South of Old Town - I just came up the GW Parkway and the Potomac is washing over the trail, trees down, debris from the river on the path, and high tide has not crested yet! Next high tide at 8:05 AM Sunday. Does not look good for a ride in the morning tomorrow.


----------



## KWL (Jan 31, 2005)

Thanks for the heads up, SB. Here is a scene from this morning further upriver near Memorial Bridge. And a look down at the Potomac from Key Bridge.


----------



## SpokeBroke (Mar 15, 2011)

Hope it is clear this afternoon. Between the wind and rain this spring has been, well ... a typical spring!


----------



## pmf (Feb 23, 2004)

It was clear this morning.

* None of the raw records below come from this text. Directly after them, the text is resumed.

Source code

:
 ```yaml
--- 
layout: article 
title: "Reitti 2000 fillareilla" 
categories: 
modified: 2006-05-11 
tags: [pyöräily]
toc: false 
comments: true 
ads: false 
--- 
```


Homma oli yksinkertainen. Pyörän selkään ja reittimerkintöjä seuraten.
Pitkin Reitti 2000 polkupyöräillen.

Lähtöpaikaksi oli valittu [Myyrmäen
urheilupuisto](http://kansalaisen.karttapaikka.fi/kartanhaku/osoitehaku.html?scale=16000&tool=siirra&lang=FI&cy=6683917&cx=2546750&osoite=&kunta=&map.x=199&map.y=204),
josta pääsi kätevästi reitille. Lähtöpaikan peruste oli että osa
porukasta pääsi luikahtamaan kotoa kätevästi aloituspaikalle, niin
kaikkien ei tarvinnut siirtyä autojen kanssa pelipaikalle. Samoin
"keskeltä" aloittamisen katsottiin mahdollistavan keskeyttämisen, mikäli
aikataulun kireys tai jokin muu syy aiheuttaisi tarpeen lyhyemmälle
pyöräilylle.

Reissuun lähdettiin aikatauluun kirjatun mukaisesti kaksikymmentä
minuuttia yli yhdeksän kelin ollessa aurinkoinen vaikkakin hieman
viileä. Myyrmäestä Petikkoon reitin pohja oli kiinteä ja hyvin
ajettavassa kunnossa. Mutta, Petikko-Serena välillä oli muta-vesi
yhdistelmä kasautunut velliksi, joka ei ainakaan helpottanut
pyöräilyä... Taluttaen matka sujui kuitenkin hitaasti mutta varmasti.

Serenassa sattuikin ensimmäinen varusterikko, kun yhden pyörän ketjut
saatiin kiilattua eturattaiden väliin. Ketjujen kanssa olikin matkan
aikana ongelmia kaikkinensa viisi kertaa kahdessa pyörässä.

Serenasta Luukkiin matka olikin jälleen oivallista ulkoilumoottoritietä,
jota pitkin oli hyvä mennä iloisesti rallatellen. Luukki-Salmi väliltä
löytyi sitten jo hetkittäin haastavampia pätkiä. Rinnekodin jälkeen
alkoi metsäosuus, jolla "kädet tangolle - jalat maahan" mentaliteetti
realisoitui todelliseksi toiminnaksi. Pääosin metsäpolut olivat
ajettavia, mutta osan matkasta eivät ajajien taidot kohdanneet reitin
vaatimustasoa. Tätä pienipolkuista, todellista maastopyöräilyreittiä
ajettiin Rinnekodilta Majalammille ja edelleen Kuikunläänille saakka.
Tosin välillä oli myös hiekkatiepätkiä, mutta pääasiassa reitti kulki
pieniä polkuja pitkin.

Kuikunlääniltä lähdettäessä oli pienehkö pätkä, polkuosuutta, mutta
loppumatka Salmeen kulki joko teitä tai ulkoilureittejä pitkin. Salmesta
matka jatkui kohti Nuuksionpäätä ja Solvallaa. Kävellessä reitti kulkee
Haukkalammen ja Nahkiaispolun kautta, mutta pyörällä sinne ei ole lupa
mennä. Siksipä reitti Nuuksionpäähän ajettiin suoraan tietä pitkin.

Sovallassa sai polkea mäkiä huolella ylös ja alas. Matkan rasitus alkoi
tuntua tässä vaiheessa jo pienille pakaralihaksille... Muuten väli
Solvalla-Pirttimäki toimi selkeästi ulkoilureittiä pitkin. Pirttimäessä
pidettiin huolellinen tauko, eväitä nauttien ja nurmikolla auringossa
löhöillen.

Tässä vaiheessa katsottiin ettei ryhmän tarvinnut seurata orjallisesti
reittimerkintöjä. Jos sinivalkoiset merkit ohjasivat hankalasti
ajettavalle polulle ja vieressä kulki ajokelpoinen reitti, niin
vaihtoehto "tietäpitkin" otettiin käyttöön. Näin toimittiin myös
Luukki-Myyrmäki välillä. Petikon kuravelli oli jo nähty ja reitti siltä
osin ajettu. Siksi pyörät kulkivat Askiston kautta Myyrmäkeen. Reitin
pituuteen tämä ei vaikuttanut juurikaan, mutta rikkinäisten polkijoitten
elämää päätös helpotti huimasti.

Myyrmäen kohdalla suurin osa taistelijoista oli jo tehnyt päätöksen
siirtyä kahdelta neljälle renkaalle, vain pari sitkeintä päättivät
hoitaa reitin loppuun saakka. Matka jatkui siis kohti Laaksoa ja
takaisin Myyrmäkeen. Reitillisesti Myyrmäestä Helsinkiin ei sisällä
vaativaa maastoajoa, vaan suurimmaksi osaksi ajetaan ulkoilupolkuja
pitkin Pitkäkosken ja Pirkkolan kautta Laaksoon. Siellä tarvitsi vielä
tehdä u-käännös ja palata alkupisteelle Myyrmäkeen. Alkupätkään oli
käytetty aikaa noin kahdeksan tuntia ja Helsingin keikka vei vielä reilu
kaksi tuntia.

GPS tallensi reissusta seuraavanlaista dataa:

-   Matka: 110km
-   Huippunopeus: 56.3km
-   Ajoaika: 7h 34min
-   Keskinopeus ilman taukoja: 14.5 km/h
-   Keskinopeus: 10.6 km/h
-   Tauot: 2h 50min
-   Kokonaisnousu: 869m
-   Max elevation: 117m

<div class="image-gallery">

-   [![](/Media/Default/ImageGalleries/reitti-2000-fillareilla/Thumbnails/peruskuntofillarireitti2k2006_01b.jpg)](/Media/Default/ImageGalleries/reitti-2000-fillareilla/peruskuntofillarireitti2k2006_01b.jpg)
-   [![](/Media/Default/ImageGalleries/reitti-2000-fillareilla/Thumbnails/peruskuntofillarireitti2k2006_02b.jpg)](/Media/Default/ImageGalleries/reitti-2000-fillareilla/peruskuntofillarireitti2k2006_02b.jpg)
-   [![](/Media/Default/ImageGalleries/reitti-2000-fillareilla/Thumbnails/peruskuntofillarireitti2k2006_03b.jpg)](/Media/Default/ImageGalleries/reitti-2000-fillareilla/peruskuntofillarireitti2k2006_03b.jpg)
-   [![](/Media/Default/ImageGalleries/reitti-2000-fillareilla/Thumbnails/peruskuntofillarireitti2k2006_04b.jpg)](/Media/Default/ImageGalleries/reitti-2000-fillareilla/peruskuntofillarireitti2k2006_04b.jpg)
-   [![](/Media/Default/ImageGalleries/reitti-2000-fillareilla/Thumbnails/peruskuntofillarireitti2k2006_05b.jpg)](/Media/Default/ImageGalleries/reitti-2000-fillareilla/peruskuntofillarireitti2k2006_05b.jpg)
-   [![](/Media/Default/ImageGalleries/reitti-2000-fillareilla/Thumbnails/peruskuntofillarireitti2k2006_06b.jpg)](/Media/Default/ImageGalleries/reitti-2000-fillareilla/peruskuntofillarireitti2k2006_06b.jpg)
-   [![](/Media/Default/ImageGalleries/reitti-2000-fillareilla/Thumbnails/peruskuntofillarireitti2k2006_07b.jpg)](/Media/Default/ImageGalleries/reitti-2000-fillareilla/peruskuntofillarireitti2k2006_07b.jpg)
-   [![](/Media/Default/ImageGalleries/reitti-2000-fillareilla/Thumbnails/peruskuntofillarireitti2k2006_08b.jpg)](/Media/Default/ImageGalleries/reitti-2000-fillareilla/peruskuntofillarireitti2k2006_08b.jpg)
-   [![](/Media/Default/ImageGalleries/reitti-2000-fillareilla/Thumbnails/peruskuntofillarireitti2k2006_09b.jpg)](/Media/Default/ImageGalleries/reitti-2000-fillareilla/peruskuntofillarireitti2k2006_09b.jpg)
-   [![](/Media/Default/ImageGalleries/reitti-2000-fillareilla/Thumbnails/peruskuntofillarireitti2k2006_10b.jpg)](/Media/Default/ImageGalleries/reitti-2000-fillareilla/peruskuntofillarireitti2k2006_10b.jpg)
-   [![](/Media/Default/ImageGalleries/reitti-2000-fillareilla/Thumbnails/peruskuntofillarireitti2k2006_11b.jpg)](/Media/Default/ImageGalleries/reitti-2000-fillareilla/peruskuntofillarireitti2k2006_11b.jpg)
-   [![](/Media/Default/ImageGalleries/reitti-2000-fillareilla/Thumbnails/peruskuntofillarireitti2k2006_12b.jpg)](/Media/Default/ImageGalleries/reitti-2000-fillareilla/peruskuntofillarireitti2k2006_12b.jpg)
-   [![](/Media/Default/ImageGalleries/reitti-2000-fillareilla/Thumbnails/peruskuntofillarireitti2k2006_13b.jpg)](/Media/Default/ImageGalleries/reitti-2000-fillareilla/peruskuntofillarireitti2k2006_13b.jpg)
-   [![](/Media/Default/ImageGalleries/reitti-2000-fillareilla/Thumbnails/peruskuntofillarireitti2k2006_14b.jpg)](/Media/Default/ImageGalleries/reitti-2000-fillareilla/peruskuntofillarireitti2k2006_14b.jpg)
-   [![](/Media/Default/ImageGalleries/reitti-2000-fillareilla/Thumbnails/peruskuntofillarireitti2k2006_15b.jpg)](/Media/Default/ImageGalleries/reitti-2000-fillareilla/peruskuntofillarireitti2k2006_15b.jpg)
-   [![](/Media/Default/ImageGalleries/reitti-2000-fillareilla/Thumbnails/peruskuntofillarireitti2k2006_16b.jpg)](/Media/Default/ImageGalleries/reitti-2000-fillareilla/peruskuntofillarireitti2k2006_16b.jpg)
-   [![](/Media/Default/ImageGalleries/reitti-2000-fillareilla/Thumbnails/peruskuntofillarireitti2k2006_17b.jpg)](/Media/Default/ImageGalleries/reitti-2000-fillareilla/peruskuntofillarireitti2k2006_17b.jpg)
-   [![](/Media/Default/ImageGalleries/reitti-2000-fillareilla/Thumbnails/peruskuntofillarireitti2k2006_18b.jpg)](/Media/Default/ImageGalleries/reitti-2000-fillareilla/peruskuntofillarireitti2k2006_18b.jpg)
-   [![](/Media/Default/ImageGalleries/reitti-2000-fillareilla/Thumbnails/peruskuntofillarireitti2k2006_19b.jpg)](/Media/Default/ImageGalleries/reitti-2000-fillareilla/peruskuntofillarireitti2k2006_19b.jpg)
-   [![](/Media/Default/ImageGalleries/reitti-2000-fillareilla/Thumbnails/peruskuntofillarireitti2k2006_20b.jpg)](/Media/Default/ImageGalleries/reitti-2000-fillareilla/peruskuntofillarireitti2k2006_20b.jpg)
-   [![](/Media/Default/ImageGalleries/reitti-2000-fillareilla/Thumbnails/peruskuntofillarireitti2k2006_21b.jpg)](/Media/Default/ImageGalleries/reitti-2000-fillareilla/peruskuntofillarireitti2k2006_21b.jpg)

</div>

Someone had even shoveled most of the mud off the path.


----------



## Tommy Walker (Aug 14, 2009)

Road this morning, no issues


----------



## KWL (Jan 31, 2005)

Tommy Walker said:


> Road this morning, no issues


Yup. I was please to see the trail cleared of mud & debris so quickly. Last time it took a bit longer.


----------



## Tommy Walker (Aug 14, 2009)

Tommy Walker said:


> Road this morning, no issues


Got caught in the thunderstorm going home, was about 1 mile from Mt. Vernon when it hit; made it to Mt. Vernon and waited until my wife came and got me.


----------